Required work »
Beginning with the first line of the data below, extract each line up to and including the one containing "scores from the long regression.". Copy them exactly and add nothing.

[Saved data entries]
════════════════
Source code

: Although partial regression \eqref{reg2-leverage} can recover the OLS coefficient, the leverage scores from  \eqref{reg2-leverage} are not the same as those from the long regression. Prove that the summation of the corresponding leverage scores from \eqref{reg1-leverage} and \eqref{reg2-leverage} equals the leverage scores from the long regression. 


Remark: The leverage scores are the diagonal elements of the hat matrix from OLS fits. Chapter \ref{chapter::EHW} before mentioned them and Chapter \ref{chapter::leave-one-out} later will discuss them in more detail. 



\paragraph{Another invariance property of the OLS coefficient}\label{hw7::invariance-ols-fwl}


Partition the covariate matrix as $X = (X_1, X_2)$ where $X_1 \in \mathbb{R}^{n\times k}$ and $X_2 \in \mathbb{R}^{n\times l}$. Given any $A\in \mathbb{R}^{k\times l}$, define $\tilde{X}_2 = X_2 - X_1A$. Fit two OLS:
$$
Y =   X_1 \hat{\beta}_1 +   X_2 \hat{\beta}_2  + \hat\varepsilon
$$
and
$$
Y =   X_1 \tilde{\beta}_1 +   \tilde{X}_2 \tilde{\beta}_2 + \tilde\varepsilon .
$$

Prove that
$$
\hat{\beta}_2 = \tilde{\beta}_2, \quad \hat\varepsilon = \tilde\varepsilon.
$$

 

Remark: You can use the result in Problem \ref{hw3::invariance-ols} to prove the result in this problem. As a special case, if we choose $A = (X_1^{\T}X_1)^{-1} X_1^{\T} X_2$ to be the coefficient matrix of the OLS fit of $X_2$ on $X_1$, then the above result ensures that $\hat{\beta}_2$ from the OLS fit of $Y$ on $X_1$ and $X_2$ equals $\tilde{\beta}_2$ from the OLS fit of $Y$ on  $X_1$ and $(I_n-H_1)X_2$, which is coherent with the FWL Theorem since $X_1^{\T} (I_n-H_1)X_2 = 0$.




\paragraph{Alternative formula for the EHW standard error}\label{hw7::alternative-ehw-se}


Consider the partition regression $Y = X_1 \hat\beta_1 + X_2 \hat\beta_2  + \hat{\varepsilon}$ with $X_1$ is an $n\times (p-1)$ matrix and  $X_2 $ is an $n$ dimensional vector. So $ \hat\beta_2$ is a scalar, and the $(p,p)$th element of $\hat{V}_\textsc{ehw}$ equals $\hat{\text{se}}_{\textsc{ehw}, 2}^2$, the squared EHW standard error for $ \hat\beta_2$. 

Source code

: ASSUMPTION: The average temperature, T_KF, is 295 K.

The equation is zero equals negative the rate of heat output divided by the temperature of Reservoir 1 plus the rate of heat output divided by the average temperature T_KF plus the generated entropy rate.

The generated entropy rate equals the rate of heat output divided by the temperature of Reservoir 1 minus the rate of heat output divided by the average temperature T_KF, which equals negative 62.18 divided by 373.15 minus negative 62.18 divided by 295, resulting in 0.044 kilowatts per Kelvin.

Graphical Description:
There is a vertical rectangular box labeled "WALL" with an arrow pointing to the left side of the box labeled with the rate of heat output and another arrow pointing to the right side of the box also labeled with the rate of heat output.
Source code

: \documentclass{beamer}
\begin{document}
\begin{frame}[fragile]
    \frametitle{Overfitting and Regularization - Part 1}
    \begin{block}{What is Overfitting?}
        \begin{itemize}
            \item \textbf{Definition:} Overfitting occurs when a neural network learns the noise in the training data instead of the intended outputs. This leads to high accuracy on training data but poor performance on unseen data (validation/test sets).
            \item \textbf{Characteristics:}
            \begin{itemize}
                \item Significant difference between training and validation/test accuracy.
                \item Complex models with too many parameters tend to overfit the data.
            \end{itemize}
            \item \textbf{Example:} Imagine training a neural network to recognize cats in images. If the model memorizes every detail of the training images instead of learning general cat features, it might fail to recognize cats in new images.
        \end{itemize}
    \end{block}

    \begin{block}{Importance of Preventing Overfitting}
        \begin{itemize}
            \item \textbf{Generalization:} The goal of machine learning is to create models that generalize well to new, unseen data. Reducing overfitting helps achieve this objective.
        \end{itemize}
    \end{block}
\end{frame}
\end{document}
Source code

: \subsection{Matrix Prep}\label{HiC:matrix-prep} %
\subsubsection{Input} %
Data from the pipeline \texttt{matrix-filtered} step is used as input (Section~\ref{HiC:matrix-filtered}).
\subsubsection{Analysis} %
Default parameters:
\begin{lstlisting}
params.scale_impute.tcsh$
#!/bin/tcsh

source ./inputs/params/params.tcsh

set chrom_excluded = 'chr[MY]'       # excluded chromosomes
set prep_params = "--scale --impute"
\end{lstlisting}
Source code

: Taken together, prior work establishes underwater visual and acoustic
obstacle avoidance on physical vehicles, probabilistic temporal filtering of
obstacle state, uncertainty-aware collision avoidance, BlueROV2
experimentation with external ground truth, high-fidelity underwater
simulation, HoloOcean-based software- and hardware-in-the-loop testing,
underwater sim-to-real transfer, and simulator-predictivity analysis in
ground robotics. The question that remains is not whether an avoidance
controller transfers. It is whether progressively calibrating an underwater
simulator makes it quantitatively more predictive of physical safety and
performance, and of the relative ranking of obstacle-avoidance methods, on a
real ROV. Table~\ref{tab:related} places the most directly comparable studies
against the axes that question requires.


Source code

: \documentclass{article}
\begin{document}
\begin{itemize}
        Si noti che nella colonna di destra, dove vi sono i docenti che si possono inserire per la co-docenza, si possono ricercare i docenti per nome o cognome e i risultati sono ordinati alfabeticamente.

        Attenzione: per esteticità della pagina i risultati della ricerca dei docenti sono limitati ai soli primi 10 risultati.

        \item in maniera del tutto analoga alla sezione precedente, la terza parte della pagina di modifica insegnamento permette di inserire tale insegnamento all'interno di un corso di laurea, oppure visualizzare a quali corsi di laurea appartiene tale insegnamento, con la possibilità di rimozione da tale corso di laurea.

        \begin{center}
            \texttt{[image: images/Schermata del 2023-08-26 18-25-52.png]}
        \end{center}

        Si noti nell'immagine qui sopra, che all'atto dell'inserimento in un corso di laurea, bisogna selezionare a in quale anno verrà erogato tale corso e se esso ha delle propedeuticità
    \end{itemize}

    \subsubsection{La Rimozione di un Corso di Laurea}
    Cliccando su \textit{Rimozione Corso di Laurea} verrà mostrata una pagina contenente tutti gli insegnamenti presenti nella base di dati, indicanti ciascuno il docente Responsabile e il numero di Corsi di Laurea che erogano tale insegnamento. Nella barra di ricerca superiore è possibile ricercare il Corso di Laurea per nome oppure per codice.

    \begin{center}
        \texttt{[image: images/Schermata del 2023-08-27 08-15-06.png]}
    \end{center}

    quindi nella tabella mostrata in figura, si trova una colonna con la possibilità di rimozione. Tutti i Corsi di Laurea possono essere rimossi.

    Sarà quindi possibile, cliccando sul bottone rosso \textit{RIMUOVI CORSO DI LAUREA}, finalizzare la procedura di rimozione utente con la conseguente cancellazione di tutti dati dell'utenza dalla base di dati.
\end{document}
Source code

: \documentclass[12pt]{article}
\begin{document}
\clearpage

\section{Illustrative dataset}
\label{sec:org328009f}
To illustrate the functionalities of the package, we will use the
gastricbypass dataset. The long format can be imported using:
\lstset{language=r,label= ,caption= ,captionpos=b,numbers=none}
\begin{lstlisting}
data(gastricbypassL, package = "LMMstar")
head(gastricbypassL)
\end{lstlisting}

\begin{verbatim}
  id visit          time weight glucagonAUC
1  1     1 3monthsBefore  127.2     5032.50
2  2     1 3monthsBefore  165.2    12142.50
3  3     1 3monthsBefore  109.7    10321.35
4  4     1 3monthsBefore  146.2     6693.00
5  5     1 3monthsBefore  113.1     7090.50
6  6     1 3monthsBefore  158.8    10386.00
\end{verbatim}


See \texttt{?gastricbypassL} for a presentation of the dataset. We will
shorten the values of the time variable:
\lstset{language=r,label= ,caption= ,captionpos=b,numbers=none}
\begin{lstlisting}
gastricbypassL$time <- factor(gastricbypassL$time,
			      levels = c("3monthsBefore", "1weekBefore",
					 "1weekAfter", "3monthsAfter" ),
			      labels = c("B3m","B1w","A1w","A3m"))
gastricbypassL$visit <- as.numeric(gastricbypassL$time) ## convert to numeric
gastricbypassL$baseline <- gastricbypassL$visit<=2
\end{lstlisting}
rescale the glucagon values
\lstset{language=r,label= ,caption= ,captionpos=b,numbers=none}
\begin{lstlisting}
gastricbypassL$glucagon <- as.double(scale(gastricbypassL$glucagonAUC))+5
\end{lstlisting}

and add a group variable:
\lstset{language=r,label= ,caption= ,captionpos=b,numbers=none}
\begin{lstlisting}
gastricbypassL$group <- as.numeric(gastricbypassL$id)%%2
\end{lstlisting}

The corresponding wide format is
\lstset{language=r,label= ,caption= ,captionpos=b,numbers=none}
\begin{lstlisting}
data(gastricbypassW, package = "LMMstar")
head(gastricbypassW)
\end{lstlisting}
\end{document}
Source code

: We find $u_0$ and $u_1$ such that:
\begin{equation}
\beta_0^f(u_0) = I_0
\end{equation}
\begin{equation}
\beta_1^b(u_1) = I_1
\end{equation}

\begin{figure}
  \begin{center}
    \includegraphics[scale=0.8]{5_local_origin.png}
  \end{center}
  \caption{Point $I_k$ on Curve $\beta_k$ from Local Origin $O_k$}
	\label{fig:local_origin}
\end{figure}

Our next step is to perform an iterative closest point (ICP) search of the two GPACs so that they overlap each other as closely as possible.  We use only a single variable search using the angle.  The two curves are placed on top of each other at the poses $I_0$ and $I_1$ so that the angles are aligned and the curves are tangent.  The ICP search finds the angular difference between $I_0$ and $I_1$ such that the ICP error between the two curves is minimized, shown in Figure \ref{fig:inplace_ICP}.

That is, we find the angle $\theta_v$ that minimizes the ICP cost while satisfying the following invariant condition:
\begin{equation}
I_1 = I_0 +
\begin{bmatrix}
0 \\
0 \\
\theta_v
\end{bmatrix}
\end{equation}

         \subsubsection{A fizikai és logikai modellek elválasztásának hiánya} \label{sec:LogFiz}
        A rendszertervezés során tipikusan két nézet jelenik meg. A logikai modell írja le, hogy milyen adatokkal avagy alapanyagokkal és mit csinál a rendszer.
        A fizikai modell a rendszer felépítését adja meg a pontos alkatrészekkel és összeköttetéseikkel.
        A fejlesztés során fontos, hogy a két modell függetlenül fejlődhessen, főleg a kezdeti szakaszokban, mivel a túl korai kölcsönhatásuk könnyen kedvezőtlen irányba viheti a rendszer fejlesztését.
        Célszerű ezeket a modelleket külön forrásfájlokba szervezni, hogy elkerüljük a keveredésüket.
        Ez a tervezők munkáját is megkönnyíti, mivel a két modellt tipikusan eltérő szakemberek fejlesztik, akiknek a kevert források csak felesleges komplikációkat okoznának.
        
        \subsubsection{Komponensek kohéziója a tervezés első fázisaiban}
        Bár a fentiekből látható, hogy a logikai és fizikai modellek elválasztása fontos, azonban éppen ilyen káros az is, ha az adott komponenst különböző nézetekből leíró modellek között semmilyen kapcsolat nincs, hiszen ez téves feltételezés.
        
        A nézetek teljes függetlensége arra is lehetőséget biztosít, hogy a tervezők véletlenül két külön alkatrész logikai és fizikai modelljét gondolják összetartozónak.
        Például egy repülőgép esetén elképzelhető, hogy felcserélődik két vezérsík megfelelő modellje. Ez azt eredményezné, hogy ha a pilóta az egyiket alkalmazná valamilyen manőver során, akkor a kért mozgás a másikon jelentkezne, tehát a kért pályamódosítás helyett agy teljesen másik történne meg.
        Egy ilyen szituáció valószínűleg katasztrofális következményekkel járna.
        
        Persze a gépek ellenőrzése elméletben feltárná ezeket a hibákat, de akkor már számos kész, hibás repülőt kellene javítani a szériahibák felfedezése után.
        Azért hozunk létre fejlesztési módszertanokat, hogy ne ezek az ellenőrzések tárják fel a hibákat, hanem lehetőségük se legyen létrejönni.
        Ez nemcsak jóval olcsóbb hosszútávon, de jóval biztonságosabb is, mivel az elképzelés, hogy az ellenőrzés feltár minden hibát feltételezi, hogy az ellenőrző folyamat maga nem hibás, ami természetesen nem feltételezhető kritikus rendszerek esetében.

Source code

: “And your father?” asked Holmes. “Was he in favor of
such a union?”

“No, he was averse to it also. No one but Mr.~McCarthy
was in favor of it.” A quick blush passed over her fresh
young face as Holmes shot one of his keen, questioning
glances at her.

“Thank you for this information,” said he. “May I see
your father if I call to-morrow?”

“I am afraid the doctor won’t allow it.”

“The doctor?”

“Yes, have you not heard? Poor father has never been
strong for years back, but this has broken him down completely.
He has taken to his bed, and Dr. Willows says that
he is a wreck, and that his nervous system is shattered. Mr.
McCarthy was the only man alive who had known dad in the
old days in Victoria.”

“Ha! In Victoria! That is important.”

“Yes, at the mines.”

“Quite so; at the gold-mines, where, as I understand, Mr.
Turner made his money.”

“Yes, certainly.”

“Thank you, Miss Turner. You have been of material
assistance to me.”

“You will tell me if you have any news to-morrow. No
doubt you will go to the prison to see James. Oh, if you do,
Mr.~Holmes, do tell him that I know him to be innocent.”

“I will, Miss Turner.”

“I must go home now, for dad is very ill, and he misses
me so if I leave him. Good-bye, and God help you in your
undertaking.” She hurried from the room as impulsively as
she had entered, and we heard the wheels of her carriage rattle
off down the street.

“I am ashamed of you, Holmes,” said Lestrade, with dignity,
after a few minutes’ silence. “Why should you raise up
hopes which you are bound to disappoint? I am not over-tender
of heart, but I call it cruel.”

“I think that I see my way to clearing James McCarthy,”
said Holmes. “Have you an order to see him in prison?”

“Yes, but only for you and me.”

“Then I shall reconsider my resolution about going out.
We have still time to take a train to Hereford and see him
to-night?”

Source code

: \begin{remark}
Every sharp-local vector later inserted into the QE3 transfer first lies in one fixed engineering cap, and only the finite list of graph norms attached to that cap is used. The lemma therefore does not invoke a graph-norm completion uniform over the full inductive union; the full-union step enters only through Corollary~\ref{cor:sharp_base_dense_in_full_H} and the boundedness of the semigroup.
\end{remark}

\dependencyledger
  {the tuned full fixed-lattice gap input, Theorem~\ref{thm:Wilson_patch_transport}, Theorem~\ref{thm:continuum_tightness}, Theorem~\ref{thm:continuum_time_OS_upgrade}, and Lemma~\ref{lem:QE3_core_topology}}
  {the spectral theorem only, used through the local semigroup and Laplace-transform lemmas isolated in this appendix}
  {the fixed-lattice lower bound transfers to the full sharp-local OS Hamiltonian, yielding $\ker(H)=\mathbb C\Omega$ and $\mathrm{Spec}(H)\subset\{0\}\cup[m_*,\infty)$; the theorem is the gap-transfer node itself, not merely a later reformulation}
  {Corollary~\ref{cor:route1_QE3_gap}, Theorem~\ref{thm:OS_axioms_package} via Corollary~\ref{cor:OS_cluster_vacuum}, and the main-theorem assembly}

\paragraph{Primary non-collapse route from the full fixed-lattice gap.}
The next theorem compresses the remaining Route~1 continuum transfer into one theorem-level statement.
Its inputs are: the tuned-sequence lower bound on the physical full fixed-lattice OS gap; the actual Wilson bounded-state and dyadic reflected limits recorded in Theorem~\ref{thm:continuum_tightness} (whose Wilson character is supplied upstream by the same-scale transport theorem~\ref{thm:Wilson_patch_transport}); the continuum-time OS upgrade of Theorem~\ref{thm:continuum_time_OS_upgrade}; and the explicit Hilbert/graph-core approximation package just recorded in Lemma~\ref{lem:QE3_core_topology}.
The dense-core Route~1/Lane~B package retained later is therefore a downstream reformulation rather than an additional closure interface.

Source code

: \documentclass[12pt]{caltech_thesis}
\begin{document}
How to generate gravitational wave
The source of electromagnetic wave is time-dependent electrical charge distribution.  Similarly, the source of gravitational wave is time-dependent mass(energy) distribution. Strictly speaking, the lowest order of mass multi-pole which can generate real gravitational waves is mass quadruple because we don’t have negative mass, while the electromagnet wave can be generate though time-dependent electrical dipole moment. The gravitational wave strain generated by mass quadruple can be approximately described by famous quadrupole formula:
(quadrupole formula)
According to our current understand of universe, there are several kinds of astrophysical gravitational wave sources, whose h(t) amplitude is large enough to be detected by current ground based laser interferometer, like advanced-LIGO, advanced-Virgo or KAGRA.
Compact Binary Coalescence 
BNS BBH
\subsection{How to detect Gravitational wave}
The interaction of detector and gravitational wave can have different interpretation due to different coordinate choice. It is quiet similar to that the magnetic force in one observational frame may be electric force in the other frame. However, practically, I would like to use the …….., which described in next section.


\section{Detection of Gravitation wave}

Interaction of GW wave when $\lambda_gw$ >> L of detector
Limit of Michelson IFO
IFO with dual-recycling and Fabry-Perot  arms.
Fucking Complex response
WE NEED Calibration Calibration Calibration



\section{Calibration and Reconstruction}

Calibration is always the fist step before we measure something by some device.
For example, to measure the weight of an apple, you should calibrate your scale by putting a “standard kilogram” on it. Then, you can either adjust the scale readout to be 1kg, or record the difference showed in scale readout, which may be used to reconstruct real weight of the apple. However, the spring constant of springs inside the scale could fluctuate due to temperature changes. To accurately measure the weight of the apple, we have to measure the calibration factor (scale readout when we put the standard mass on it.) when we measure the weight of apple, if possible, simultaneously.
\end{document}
════════════════
Your solution »
Source code

: Although partial regression \eqref{reg2-leverage} can recover the OLS coefficient, the leverage scores from  \eqref{reg2-leverage} are not the same as those from the long regression. Prove that the summation of the corresponding leverage scores from \eqref{reg1-leverage} and \eqref{reg2-leverage} equals the leverage scores from the long regression. 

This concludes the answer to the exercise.